We wtorek w Górniku trwały rozmowy w sprawie przedłużenia kontraktów. W kolejce do gabinetu pani prezes czekali Jakub Wierzchowski, Radosław Bartoszewicz, Grzegorz Szymanek i Paweł Głowacki.
- Wreszcie osiągnęliśmy porozumienie - oznajmił przed treningiem Wierzchowski. - Nowy kontrakt będzie obowiązywał przez dwa lata. Cieszę się, że dalej będę bronił w Górniku, również ze względu na rodzinę.
W poniedziałek natomiast z klubem dogadał się Nazaruk. - Pewne warunki mieliśmy uzgodnione nawet wcześniej, jednak podpisu jeszcze nie złożyłem - przyznał w południe zawodnik.
Teraz każdy dzień w Łęcznej będzie przynosił nowe wieści. Czasu nie ma już dużo, bo w niedzielę "zielono-czarni” wyjadą na zgrupowanie do Austrii. Czy w autokarze znajdą się nowi gracze?
- Chciałbym, ale nie znam odpowiedzi - mówi trener Wojciech Stawowy, wokół którego także ostatnio pojawiło się wiele wątpliwości dotyczących dalszej pracy w Górniku.

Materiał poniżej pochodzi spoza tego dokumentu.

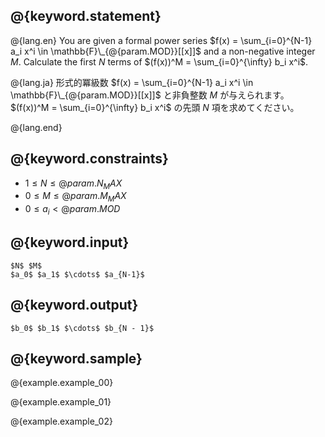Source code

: ## @{keyword.statement}

@{lang.en}
You are given a formal power series $f(x) = \sum_{i=0}^{N-1} a_i x^i \in \mathbb{F}\_{@{param.MOD}}[[x]]$ and a non-negative integer $M$.
Calculate the first $N$ terms of $(f(x))^M = \sum_{i=0}^{\infty} b_i x^i$.

@{lang.ja}
形式的冪級数 $f(x) = \sum_{i=0}^{N-1} a_i x^i \in \mathbb{F}\_{@{param.MOD}}[[x]]$ と非負整数 $M$ が与えられます。$(f(x))^M = \sum_{i=0}^{\infty} b_i x^i$ の先頭 $N$ 項を求めてください。

@{lang.end}

## @{keyword.constraints}

- $1 \leq N \leq @{param.N_MAX}$
- $0 \leq M \leq @{param.M_MAX}$
- $0 \leq a_i < @{param.MOD}$

## @{keyword.input}

```
$N$ $M$
$a_0$ $a_1$ $\cdots$ $a_{N-1}$
```

## @{keyword.output}

```
$b_0$ $b_1$ $\cdots$ $b_{N - 1}$
```

## @{keyword.sample}

@{example.example_00}

@{example.example_01}

@{example.example_02}

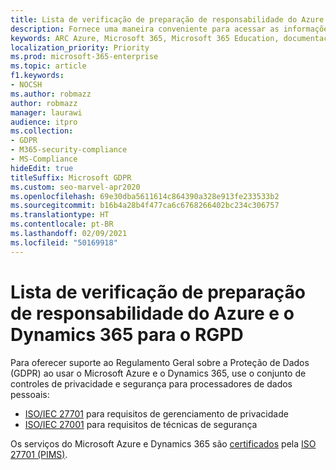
 ```yaml
---
title: Lista de verificação de preparação de responsabilidade do Azure e o Dynamics 365 para o RGPD
description: Fornece uma maneira conveniente para acessar as informações de que talvez você precise para dar suporte ao RGPD ao usar o Microsoft Azure.
keywords: ARC Azure, Microsoft 365, Microsoft 365 Education, documentação do Microsoft 365, RGPD
localization_priority: Priority
ms.prod: microsoft-365-enterprise
ms.topic: article
f1.keywords:
- NOCSH
ms.author: robmazz
author: robmazz
manager: laurawi
audience: itpro
ms.collection:
- GDPR
- M365-security-compliance
- MS-Compliance
hideEdit: true
titleSuffix: Microsoft GDPR
ms.custom: seo-marvel-apr2020
ms.openlocfilehash: 69e30dba5611614c864390a328e913fe233533b2
ms.sourcegitcommit: b16b4a28b4f477ca6c6768266402bc234c306757
ms.translationtype: HT
ms.contentlocale: pt-BR
ms.lasthandoff: 02/09/2021
ms.locfileid: "50169918"
---
```

# <a name="azure-and-dynamics-365-accountability-readiness-checklist-for-the-gdpr"></a>Lista de verificação de preparação de responsabilidade do Azure e o Dynamics 365 para o RGPD

Para oferecer suporte ao Regulamento Geral sobre a Proteção de Dados (GDPR) ao usar o Microsoft Azure e o Dynamics 365, use o conjunto de controles de privacidade e segurança para processadores de dados pessoais:

- [ISO/IEC 27701](https://shop.bsigroup.com/ProductDetail?pid=000000000030351736) para requisitos de gerenciamento de privacidade
- [ISO/IEC 27001](https://shop.bsigroup.com/ProductDetail?pid=000000000030347472) para requisitos de técnicas de segurança

Os serviços do Microsoft Azure e Dynamics 365 são [certificados](https://servicetrust.microsoft.com/ViewPage/MSComplianceGuideV3?command=Download&downloadType=Document&downloadId=00af6c3e-7f3e-4e0d-8b0e-79f45ef2cef1&tab=7027ead0-3d6b-11e9-b9e1-290b1eb4cdeb&docTab=7027ead0-3d6b-11e9-b9e1-290b1eb4cdeb_ISO_Reports) pela [ISO 27701 (PIMS)](offering-iso-27701.md).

- W czasie poniedziałkowego test-meczu w naszych notesach pojawiły się cztery nazwiska. Jednak zespół potrzebuje zawodników, którzy od razu wskoczą do składu. Dlatego nie wiem, czy coś z tego wyjdzie. Mam natomiast nadzieję, że w końcu da się załatwić sprawę Grzegorza Bronowickiego. Podobnie jak zatrzymać wszystkich zawodników. W każdym razie atmosfera do tego jest bardzo dobra.